Other programs could only be carried-out with PUEO-NUI, like the ability to
image diffuse and extended structures, or to detect faint point sources
(fainter that currently possible with PUEO), within the immediate proximity
(0.5” to a few arcseconds) of bright objects (stars, planets). Overall, the
stability and high-Strehl of the PSF produced by PUEO-NUI in the near-infrared
would return the crispiest images that can be obtained at this wavelength
range. A strong interest to work at shorter wavelengths (I band) was also
demonstrated. At these wavelengths, PUEO-NUI would allow to obtain images with
a more modest Strehl ratio while still producing diffraction limited images at
a resolution of ~40mas at R band (0.65mm). The direct competitor of PUEO-NUI at
visible wavelengths would be the Hubble Space Telescope.
- Solar
system science: PUEO-NUI would allow to search for asteroid satellites
closer-in from the primary (R-I bands), or image diffuse structures like planetary
rings or atmospheric structures at high-contrast (H-K bands).
The
inner systems (ring and satellites) of the giant planets Uranus and Neptune
could also be studied at very high contrast in the near-infrared.
- Galactic:
Near-infrared search for brown-dwarfs and debris disks at higher contrast and
closer-in from the primary (need for coronography).
- Extra-galactic:
QSO and deep-field observations (using nearby bright stars). Observations of
the galactic center (need for near-IR wavefront sensor).

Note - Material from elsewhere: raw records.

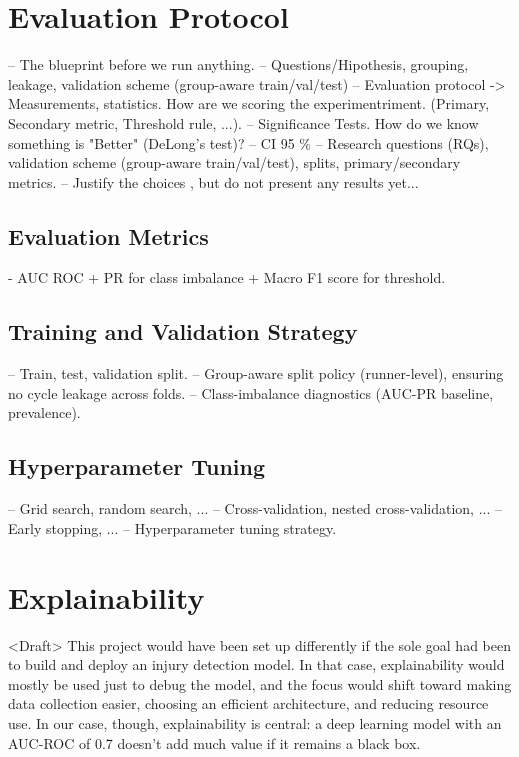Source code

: \section{Evaluation Protocol}\label{sec:method-evaluation-protocol}
-- The blueprint before we run anything.
-- Questions/Hipothesis, grouping, leakage, validation scheme (group-aware train/val/test)
-- Evaluation protocol -> Measurements, statistics. How are we scoring the experimentriment. (Primary, Secondary metric, Threshold rule, ...).
-- Significance Tests. How do we know something is "Better" (DeLong's test)?
-- CI 95 \%
-- Research questions (RQs), validation scheme (group-aware train/val/test), splits, primary/secondary metrics.
-- Justify the choices , but do not present any results yet...

\subsection{Evaluation Metrics}\label{subsec:method-evaluation-metrics}
- AUC ROC + PR for class imbalance + Macro F1 score for threshold.

\subsection{Training and Validation Strategy}\label{subsec:method-training-validation-strategy}
-- Train, test, validation split.
-- Group-aware split policy (runner-level), ensuring no cycle leakage across folds.
-- Class-imbalance diagnostics (AUC-PR baseline, prevalence).

\subsection{Hyperparameter Tuning}\label{subsec:method-hyperparameter-tuning}
-- Grid search, random search, ...
-- Cross-validation, nested cross-validation, ...
-- Early stopping, ...
-- Hyperparameter tuning strategy.


\section{Explainability}\label{sec:method-explainability}
<Draft> This project would have been set up differently if the sole goal had been to build and deploy an injury detection model. In that case, explainability would mostly be used just to debug the model, and the focus would shift toward making data collection easier, choosing an efficient architecture, and reducing resource use. In our case, though, explainability is central: a deep learning model with an AUC-ROC of 0.7 doesn't add much value if it remains a black box.

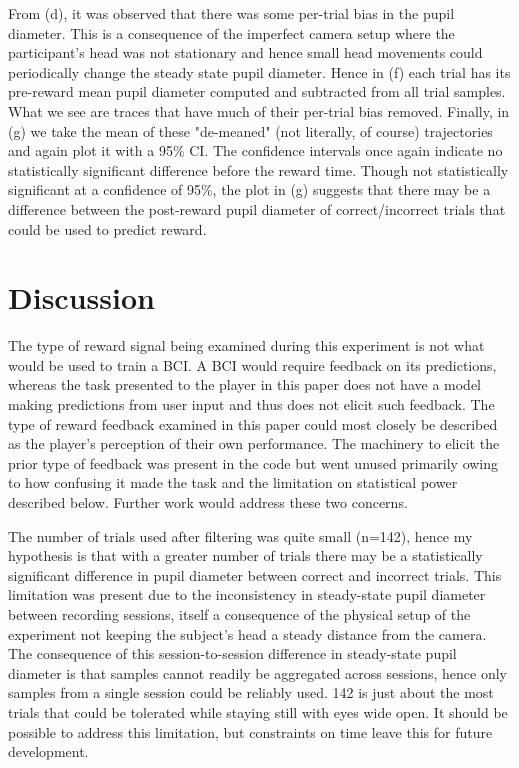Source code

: \documentclass[10pt,letterpaper]{article}
\begin{document}
From (d), it was observed that there was some per-trial bias in the pupil diameter. This is a consequence of the imperfect camera setup where the participant's head was not stationary and hence small head movements could periodically change the steady state pupil diameter. Hence in (f) each trial has its pre-reward mean pupil diameter computed and subtracted from all trial samples. What we see are traces that have much of their per-trial bias removed. Finally, in (g) we take the mean of these "de-meaned" (not literally, of course) trajectories and again plot it with a 95\% CI. The confidence intervals once again indicate no statistically significant difference before the reward time. Though not statistically significant at a confidence of 95\%, the plot in (g) suggests that there may be a difference between the post-reward pupil diameter of correct/incorrect trials that could be used to predict reward.

\section{Discussion}
The type of reward signal being examined during this experiment is not what would be used to train a BCI. A BCI would require feedback on its predictions, whereas the task presented to the player in this paper does not have a model making predictions from user input and thus does not elicit such feedback. The type of reward feedback examined in this paper could most closely be described as the player's perception of their own performance. The machinery to elicit the prior type of feedback was present in the code but went unused primarily owing to how confusing it made the task and the limitation on statistical power described below. Further work would address these two concerns.

The number of trials used after filtering was quite small (n=142), hence my hypothesis is that with a greater number of trials there may be a statistically significant difference in pupil diameter between correct and incorrect trials. This limitation was present due to the inconsistency in steady-state pupil diameter between recording sessions, itself a consequence of the physical setup of the experiment not keeping the subject's head a steady distance from the camera. The consequence of this session-to-session difference in steady-state pupil diameter is that samples cannot readily be aggregated across sessions, hence only samples from a single session could be reliably used. 142 is just about the most trials that could be tolerated while staying still with eyes wide open. It should be possible to address this limitation, but constraints on time leave this for future development.
\end{document}
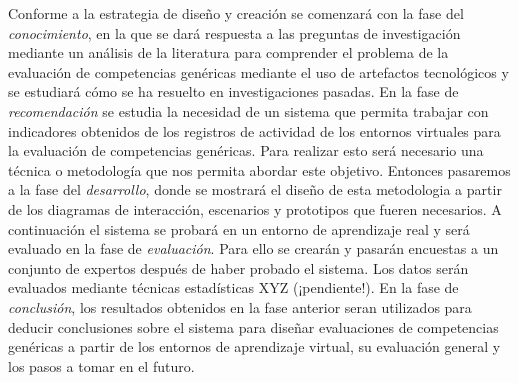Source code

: Conforme a la estrategia de diseño y creación se comenzará con la fase del \emph{conocimiento}, en la que se dará respuesta a las preguntas de investigación mediante un análisis de la literatura para comprender el problema de la evaluación de competencias genéricas mediante el uso de artefactos tecnológicos y se estudiará cómo se ha resuelto en investigaciones pasadas. En la fase de \emph{recomendación} se estudia la necesidad de un sistema que permita trabajar con indicadores obtenidos de los registros de actividad de los entornos virtuales para la evaluación de competencias genéricas. Para realizar esto será necesario una técnica o metodología que nos permita abordar este objetivo. Entonces pasaremos a la fase del \emph{desarrollo}, donde se mostrará el diseño de esta metodologia a partir de los diagramas de interacción, escenarios y prototipos que fueren necesarios. A continuación el sistema se probará en un entorno de aprendizaje real y será evaluado en la fase de \emph{evaluación}. Para ello se crearán y pasarán encuestas a un conjunto de expertos después de haber probado el sistema. Los datos serán evaluados mediante técnicas estadísticas XYZ (¡pendiente!). En la fase de \emph{conclusión}, los resultados obtenidos en la fase anterior seran utilizados para deducir conclusiones sobre el sistema para diseñar evaluaciones de competencias genéricas a partir de los entornos de aprendizaje virtual, su evaluación general y los pasos a tomar en el futuro.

2) Are the science cases compelling and numerous
enough to justify an upgrade?
A
large part of the science programs proposed for PUEO-NUI could be equally
carried-out on large 8-10m class telescopes equipped with AO. The most
compelling cases for an upgrade are those based on the ability for PUEO-NUI to
produce a very stable PSF in the near-infrared range. Such performances will
allow very high dynamic range and would therefore make possible the detection
of low contrast features/objects (atmospheric variability of Uranus and
Neptune, search for asteroid satellites, study of the inner system of the giant
planets, search for brown dwarfs and debris disks). In order to be competitive,
the modifications of current AO system should be implemented rapidly (within
the next 2-3 years), and preferably before the operation of the new generation
of AO systems on 8-10m class telescopes.
B) INSTRUMENTS
1) Is the upgrade of PUEO justified with the
current instrument only (many science cases require instruments not presently
available: e.g. Integral Field Unit for spectroscopy, long-slit spectroscopy,
coronograph)?
The
realization of a fast upgrade of PUEO under a limited budget is in
contradiction with the need for a series of new instruments (coronograph,
low-to-medium spectroscopy, etc). Because it is extremely important for CFHT to
remain at the forefront of the technology in the area of high-angular
resolution and high-contrast imaging, a limited set of improvements of the
actual system focused on the main elements (e. g. deformable mirror, wave front
sensor, real time computer) should be considered during the first phase. This
upgrade would allow better performances than HST in JHK bands (due to its
larger mirror diameter) on bright objects. At shorter wavelengths (R band),
PUEO-NUI would deliver an angular resolution equivalent to a 10-12m telescope
observing in the near-infrared. Science programs like searching for
circumstellar disks or low-mass companions to nearby young stars, or exploring the close vicinity of
main-belt asteroids to search for small (~km size) satellites, could be
successfully investigated with such an instrument.
It
would nevertheless be regretful to limit the science capabilities to direct
imaging only and future instrumentation (team/visitor as well as general public
instruments) should be investigated along with the development of PUEO-NUI.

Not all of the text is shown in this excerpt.